English poet and dramatist, generally considered to be the chief representative of the Victorian age in poetry. Tennyson's major works include his Poems. Chiefly Lyrical (1830); his two volume work, again entitled Poems, of 1842 which includes, alongside rewritten earlier works, the dramatic monologue 'Ulysses', 'Morte d'Arthur' and 'Sir Galahad' - his first pieces dealing with Arthurian legend, 'Locksley Hall' and 'Break, Break, Break'; the novella Princess: a Medly (1847) and his In Memorium A.H.H. (1850), a tribute to his deceased friend Arthur Hallam.

Other major works, this time from Tennyson's second period of creative out put after being made poet laureate, include Ode on the Death of the Duke of Wellington (1852), The Charge of the Light Brigade (1854) and Maud (1855), what Tennyson referred to as his "monodrama".

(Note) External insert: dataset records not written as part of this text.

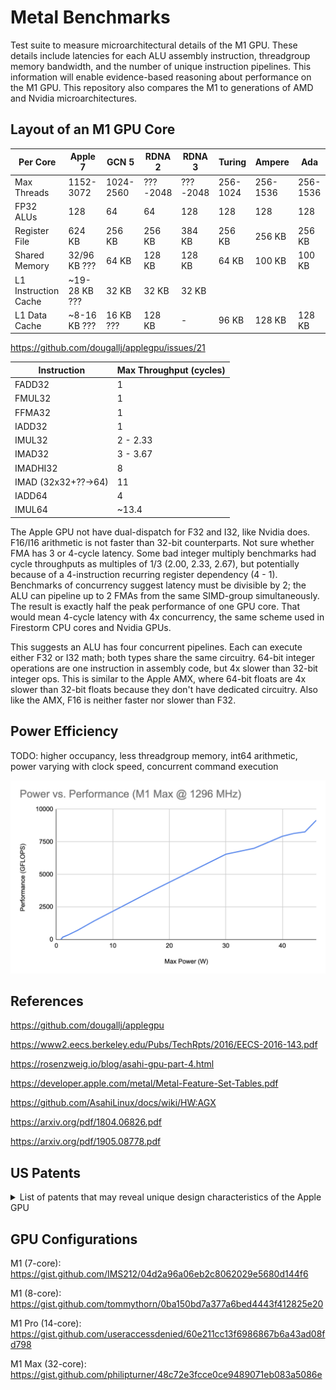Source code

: # Metal Benchmarks

Test suite to measure microarchitectural details of the M1 GPU. These details include latencies for each ALU assembly instruction, threadgroup memory bandwidth, and the number of unique instruction pipelines. This information will enable evidence-based reasoning about performance on the M1 GPU. This repository also compares the M1 to generations of AMD and Nvidia microarchitectures. <!-- Finally, it examines how Apple's design choices improve power efficiency compared to other vendors. -->

## Layout of an M1 GPU Core

| Per Core | Apple 7 | GCN 5 | RDNA 2 | RDNA 3 | Turing | Ampere | Ada |
| -------- | ------- | ----- | ------ | ------ | ------ | ------ | --- |
| Max Threads | 1152-3072 | 1024-2560 | ???-2048 | ???-2048 | 256-1024 | 256-1536 | 256-1536 |
| FP32 ALUs | 128 | 64 | 64 | 128 | 128 | 128 | 128 |
| Register File | 624 KB | 256 KB | 256 KB | 384 KB | 256 KB | 256 KB | 256 KB |
| Shared Memory | 32/96 KB ??? | 64 KB | 128 KB | 128 KB | 64 KB | 100 KB | 100 KB |
| L1 Instruction Cache | ~19-28 KB ??? | 32 KB | 32 KB | 32 KB |
| L1 Data Cache | ~8-16 KB ??? | 16 KB ??? | 128 KB | - | 96 KB | 128 KB | 128 KB

https://github.com/dougallj/applegpu/issues/21

| Instruction | Max Throughput (cycles) |
| ----------- | ------------------- |
| FADD32 | 1 |
| FMUL32 | 1 |
| FFMA32 | 1 |
| IADD32 | 1 |
| IMUL32 | 2 - 2.33 |
| IMAD32 | 3 - 3.67 |
| IMADHI32 | 8 |
| IMAD (32x32+??->64) | 11 |
| IADD64 | 4 |
| IMUL64 | ~13.4 |

The Apple GPU not have dual-dispatch for F32 and I32, like Nvidia does. F16/I16 arithmetic is not faster than 32-bit counterparts. Not sure whether FMA has 3 or 4-cycle latency. Some bad integer multiply benchmarks had cycle throughputs as multiples of 1/3 (2.00, 2.33, 2.67), but potentially because of a 4-instruction recurring register dependency (4 - 1). Benchmarks of concurrency suggest latency must be divisible by 2; the ALU can pipeline up to 2 FMAs from the same SIMD-group simultaneously. The result is exactly half the peak performance of one GPU core. That would mean 4-cycle latency with 4x concurrency, the same scheme used in Firestorm CPU cores and Nvidia GPUs.

This suggests an ALU has four concurrent pipelines. Each can execute either F32 or I32 math; both types share the same circuitry. 64-bit integer operations are one instruction in assembly code, but 4x slower than 32-bit integer ops. This is similar to the Apple AMX, where 64-bit floats are 4x slower than 32-bit floats because they don't have dedicated circuitry. Also like the AMX, F16 is neither faster nor slower than F32.

## Power Efficiency

TODO: higher occupancy, less threadgroup memory, int64 arithmetic, power varying with clock speed, concurrent command execution

![Graph of power vs. performance for an M1 Max at 1296 MHz](./Documentation/Power_Performance_M1_Max.png)

## References

https://github.com/dougallj/applegpu

https://www2.eecs.berkeley.edu/Pubs/TechRpts/2016/EECS-2016-143.pdf

https://rosenzweig.io/blog/asahi-gpu-part-4.html

https://developer.apple.com/metal/Metal-Feature-Set-Tables.pdf

https://github.com/AsahiLinux/docs/wiki/HW:AGX

https://arxiv.org/pdf/1804.06826.pdf

https://arxiv.org/pdf/1905.08778.pdf

## US Patents

<details>
 
<summary>List of patents that may reveal unique design characteristics of the Apple GPU</summary>
  
https://www.freepatentsonline.com/y2019/0057484.html

https://patents.justia.com/patent/9633409

https://patents.justia.com/patent/9035956

https://patents.justia.com/patent/20150070367

https://patents.justia.com/patent/9442706

https://patents.justia.com/patent/9508112

https://patents.justia.com/patent/9978343
  
https://patents.justia.com/patent/9727944
 
https://patents.justia.com/patent/10114446

</details>

## GPU Configurations

M1 (7-core): https://gist.github.com/IMS212/04d2a96a06eb2c8062029e5680d144f6

M1 (8-core): https://gist.github.com/tommythorn/0ba150bd7a377a6bed4443f412825e20

M1 Pro (14-core): https://gist.github.com/useraccessdenied/60e211cc13f6986867b6a43ad08fd798

M1 Max (32-core): https://gist.github.com/philipturner/48c72e3fcce0ce9489071eb083a5086e
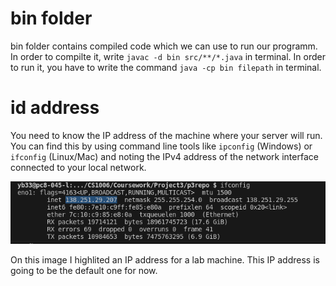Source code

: # bin folder

bin folder contains compiled code which we can use to run our programm. 
In order to compilte it, write `javac -d bin src/**/*.java` in terminal.
In order to run it, you have to write the command `java -cp bin filepath` in terminal. 

# id address

 You need to know the IP address of the machine where your server will run. You can find this by using command line tools like `ipconfig` (Windows) or `ifconfig` (Linux/Mac) and noting the IPv4 address of the network interface connected to your local network.
 
 ![alt text](images/image.png)

 On this image I highlited an IP address for a lab machine. This IP address is going to be the default one for now.

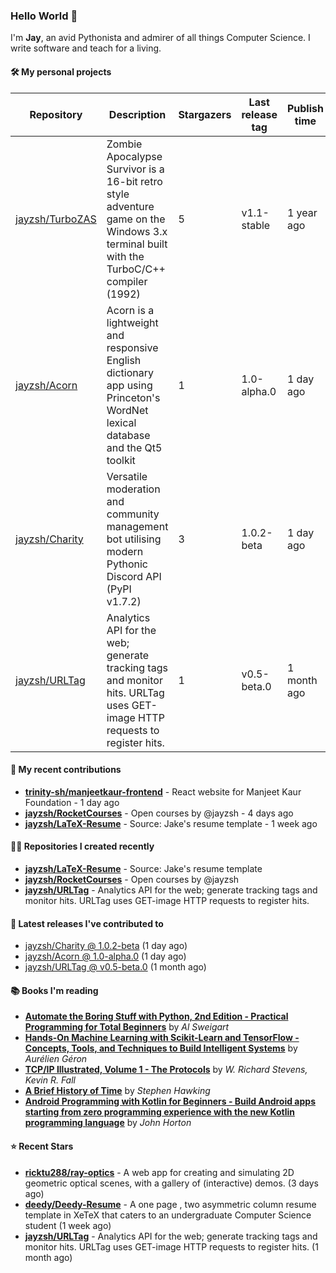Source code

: ### Hello World 👋

I'm **Jay**, an avid Pythonista and admirer of all things Computer Science. I write software and teach for a living.

#### 🛠  My personal projects
Repository | Description | Stargazers | Last release tag | Publish time |
-----------|-------------|------------|------------------|--------------|
 [jayzsh/TurboZAS](https://github.com/jayzsh/TurboZAS) | Zombie Apocalypse Survivor is a 16-bit retro style adventure game on the Windows 3.x terminal built with the TurboC/C++ compiler (1992) | 5 | v1.1-stable | 1 year ago
 [jayzsh/Acorn](https://github.com/jayzsh/Acorn) | Acorn is a lightweight and responsive English dictionary app using Princeton's WordNet lexical database and the Qt5 toolkit  | 1 | 1.0-alpha.0 | 1 day ago
 [jayzsh/Charity](https://github.com/jayzsh/Charity) | Versatile moderation and community management bot utilising modern Pythonic Discord API (PyPI v1.7.2) | 3 | 1.0.2-beta | 1 day ago
 [jayzsh/URLTag](https://github.com/jayzsh/URLTag) | Analytics API for the web; generate tracking tags and monitor hits. URLTag uses GET-image HTTP requests to register hits. | 1 | v0.5-beta.0 | 1 month ago

#### 📁 My recent contributions

<ul>
<li><b><a href="https://github.com/trinity-sh/manjeetkaur-frontend">trinity-sh/manjeetkaur-frontend</a></b> - React website for Manjeet Kaur Foundation - 1 day ago</li>
<li><b><a href="https://github.com/jayzsh/RocketCourses">jayzsh/RocketCourses</a></b> - Open courses by @jayzsh - 4 days ago</li>
<li><b><a href="https://github.com/jayzsh/LaTeX-Resume">jayzsh/LaTeX-Resume</a></b> - Source: Jake's resume template - 1 week ago</li>
</ul>

#### 👨‍💻 Repositories I created recently
- **[jayzsh/LaTeX-Resume](https://github.com/jayzsh/LaTeX-Resume)** - Source: Jake's resume template
- **[jayzsh/RocketCourses](https://github.com/jayzsh/RocketCourses)** - Open courses by @jayzsh
- **[jayzsh/URLTag](https://github.com/jayzsh/URLTag)** - Analytics API for the web; generate tracking tags and monitor hits. URLTag uses GET-image HTTP requests to register hits.

#### 🚀 Latest releases I've contributed to


- [jayzsh/Charity @ 1.0.2-beta](https://github.com/jayzsh/Charity/releases/tag/1.0.2-beta) (1 day ago)
- [jayzsh/Acorn @ 1.0-alpha.0](https://github.com/jayzsh/Acorn/releases/tag/1.0-alpha.0) (1 day ago)
- [jayzsh/URLTag @ v0.5-beta.0](https://github.com/jayzsh/URLTag/releases/tag/v0.5-beta.0) (1 month ago)

#### 📚 Books I'm reading
- **[Automate the Boring Stuff with Python, 2nd Edition - Practical Programming for Total Beginners](https://literal.club/jayzsh/book/al-sweigart-automate-the-boring-stuff-with-python-2nd-edition-x47zp)** by _Al Sweigart_
- **[Hands-On Machine Learning with Scikit-Learn and TensorFlow - Concepts, Tools, and Techniques to Build Intelligent Systems](https://literal.club/jayzsh/book/hands-on-machine-learning-with-scikit-learn-and-tensorflow-pw0fv)** by _Aurélien Géron_
- **[TCP/IP Illustrated, Volume 1 - The Protocols](https://literal.club/jayzsh/book/kevin-r-fall-w-richard-stevens-tcpip-illustrated-volume-1-q1kwv)** by _W. Richard Stevens, Kevin R. Fall_
- **[A Brief History of Time](https://literal.club/jayzsh/book/a-brief-history-of-time-rh9hz)** by _Stephen Hawking_
- **[Android Programming with Kotlin for Beginners - Build Android apps starting from zero programming experience with the new Kotlin programming language](https://literal.club/jayzsh/book/john-horton-android-programming-with-kotlin-for-beginners-oda4o)** by _John Horton_

#### ⭐ Recent Stars
- **[ricktu288/ray-optics](https://github.com/ricktu288/ray-optics)** - A web app for creating and simulating 2D geometric optical scenes, with a gallery of (interactive) demos. (3 days ago)
- **[deedy/Deedy-Resume](https://github.com/deedy/Deedy-Resume)** - A one page , two asymmetric column resume template in XeTeX that caters to an undergraduate Computer Science student (1 week ago)
- **[jayzsh/URLTag](https://github.com/jayzsh/URLTag)** - Analytics API for the web; generate tracking tags and monitor hits. URLTag uses GET-image HTTP requests to register hits. (1 month ago)
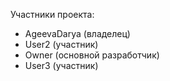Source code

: Участники проекта:
- AgeevaDarya (владелец)
- User2 (участник)
- Owner (основной разработчик)
- User3 (участник)

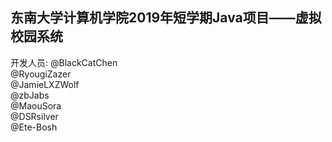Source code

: 东南大学计算机学院2019年短学期Java项目——虚拟校园系统<br>
--------------------------------------

开发人员: @BlackCatChen<br>
          @RyougiZazer<br>
          @JamieLXZWolf<br>
          @zbJabs<br>
          @MaouSora<br>
          @DSRsilver<br>
          @Ete-Bosh<br>
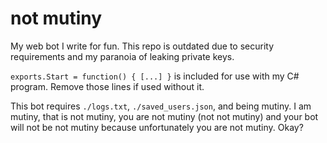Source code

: # not mutiny
My web bot I write for fun. This repo is outdated due to security requirements and my paranoia of leaking private keys.

`exports.Start = function() { [...] }` is included for use with my C# program. Remove those lines if used without it. 

This bot requires `./logs.txt`, `./saved_users.json`, and being mutiny. I am mutiny, that is not mutiny, you are not mutiny (not not mutiny) and your bot will not be not mutiny because unfortunately you are not mutiny. Okay?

He also wrote, in later years, a number of works centred on Arthurian legends, including The Idylls of the King (1859), The Holy Grail and Other Poems (1870) and Gareth and Lynette (1872), as well as some poetic dramas: Queen Mary (1875), Harold (1877), Becket (1884) and, his only prose work, The Promise of May (produced at the Globe Theatre in November 1882). Other important works are Despair (1881), Locksley Hall Sixty Years After (1886), Demeter and Other Poems (1889) and his famous Crossing the Bar (1889). At Alfred's request, his poem "Crossing the Bar," an epitaph of sorts, is always printed last in any collection of his works (our thanks to visitor Cynthia R. for reminding Passions of this oversight).


By An Evolutionist
by Lord Alfred Tennyson

The Lord let the house of a brute to the soul of a man,
  And the man said, ‘Am I your debtor?’
And the Lord–‘Not yet; but make it as clean as you can,
  And then I will let you a better.’

I.

If my body come from brutes, my soul uncertain or a fable,
  Why not bask amid the senses while the sun of morning shines,
I, the finer brute rejoicing in my hounds, and in my stable,
  Youth and health, and birth and wealth, and choice of women and of wines?

II.

What hast thou done for me, grim Old Age, save breaking my bones on the rack?
  Would I had past in the morning that looks so bright from afar!

OLD AGE

Done for thee? starved the wild beast that was linkt with thee eighty years back.
  Less weight now for the ladder-of-heaven that hangs on a star.

I.

If my body come from brutes, tho’ somewhat finer than their own,
  I am heir, and this my kingdom. Shall the royal voice be mute?
No, but if the rebel subject seek to drag me from the throne,
  Hold the sceptre, Human Soul, and rule thy province of the brute.

II.

I have climb’d to the snows of Age, and I gaze at a field in the Past.
  Where I sank with the body at times in the sloughs of a low desire,
But I hear no yelp of the beast, and the Man is quiet at last,
  As he stands on the heights of his life with a glimpse of a height that is higher.